The Senate Finance Committee finished marking up its mandatory health-insurance plan on October 2.  The Committee’s plan (it has not yet provided legislative language) was reviewed by the Congressional Budget Office (CBO) and includes these key provisions and costs (over 10 years, 2010-2019):

  • A mandate for most legal residents to buy health insurance (the proposed penalty for not carrying insurance in the marked-up plan is $750 per adult/$1,500 per family);  
  • A 40 percent tax on high-end insurance plans that cost more than $8,000 annually for individuals and $21,000 for families – estimated to amount to $201 billion in new taxes affecting about 15 percent of health plans and 8 percent of taxpayers;
  • CBO estimates approximately $4 billion in penalty payments will be imposed on Americans;
  • $461 billion in federal credits and subsidies for coverage provided through new Health Insurance Exchanges;
  • Health-care cooperatives that may operate as nonprofit organizations; and
  • Reductions in Medicare, Medicaid, CHIP and other federal health programs by $404 billion.

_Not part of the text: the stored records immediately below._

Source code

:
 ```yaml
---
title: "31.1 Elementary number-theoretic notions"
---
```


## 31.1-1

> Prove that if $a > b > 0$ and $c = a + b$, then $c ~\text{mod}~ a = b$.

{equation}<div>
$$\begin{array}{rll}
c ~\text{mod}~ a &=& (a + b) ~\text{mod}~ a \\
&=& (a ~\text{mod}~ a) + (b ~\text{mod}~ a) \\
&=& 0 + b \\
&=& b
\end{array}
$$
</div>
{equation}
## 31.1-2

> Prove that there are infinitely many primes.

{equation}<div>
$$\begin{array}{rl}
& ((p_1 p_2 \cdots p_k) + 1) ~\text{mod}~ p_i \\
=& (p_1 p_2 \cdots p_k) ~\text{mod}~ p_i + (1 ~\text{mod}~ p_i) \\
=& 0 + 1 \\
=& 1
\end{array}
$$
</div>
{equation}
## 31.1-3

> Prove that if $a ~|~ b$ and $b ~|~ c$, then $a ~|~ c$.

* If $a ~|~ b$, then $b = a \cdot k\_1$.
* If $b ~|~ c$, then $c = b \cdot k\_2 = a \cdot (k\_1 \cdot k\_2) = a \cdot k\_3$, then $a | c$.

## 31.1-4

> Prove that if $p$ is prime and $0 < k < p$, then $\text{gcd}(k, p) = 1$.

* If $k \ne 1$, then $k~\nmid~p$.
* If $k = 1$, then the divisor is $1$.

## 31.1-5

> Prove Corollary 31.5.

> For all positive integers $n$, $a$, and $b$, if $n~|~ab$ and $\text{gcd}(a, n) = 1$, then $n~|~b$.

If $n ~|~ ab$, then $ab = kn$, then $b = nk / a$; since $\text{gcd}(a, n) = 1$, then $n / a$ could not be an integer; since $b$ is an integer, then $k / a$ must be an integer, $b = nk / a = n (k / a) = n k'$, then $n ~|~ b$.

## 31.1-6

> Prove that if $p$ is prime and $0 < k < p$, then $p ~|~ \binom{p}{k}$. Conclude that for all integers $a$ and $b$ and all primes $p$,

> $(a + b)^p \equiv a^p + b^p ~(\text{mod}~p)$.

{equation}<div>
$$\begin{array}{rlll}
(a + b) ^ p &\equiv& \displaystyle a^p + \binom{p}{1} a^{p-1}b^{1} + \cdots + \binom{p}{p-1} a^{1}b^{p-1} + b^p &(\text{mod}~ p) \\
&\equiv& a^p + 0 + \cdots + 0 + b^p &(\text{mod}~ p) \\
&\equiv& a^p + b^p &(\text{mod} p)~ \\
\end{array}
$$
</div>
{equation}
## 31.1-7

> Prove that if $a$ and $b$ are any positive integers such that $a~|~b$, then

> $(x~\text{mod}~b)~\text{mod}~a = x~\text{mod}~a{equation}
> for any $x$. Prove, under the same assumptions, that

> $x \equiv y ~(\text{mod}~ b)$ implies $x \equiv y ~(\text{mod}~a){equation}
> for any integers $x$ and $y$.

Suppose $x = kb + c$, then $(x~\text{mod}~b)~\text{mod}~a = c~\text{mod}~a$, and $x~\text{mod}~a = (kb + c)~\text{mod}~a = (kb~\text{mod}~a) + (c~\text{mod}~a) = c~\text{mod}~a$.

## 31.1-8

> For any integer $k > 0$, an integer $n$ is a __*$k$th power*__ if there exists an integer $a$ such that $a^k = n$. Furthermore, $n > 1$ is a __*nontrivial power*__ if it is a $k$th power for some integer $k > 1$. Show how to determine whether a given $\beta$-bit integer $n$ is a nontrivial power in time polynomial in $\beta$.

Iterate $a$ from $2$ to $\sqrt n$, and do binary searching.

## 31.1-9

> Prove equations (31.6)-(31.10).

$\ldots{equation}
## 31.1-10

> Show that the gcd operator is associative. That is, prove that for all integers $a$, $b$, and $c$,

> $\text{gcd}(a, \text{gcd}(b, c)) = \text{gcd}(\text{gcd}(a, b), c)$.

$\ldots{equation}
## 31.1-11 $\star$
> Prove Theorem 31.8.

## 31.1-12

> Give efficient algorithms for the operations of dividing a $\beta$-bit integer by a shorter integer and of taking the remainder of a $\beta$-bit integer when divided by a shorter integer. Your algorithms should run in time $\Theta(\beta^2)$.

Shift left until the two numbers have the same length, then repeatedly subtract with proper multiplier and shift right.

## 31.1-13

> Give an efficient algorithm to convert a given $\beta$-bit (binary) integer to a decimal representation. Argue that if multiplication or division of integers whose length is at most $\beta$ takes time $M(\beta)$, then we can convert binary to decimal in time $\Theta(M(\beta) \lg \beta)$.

The CBO’s October 7 analysis estimates the plan would insure about 29 million citizens, leaving about 17 million Americans uninsured.  Also, some 8 million unauthorized immigrants would remain uninsured. 

The Senate Finance Committee’s marked-up proposal is posted online: http://www.finance.senate.gov/sitepages/leg/LEG%202009/100209_Americas_Healthy_Future_Act_AMENDED.pdf  

Sources: 

  • “Chairman’s Mark: America’s Healthy Future Act of 2009,” Senate Finance Committee: http://finance.senate.gov/index.html
  • Congressional Budget Office, Letters to Senator Max Baucus, September 16, 2009 and October 7, 2009.
  • “Baucus Releases Finance Reform Proposal, Outlines Ways to Pay for Expanding Coverage,” BNA’s Health Care Policy Report, September 21, 2009.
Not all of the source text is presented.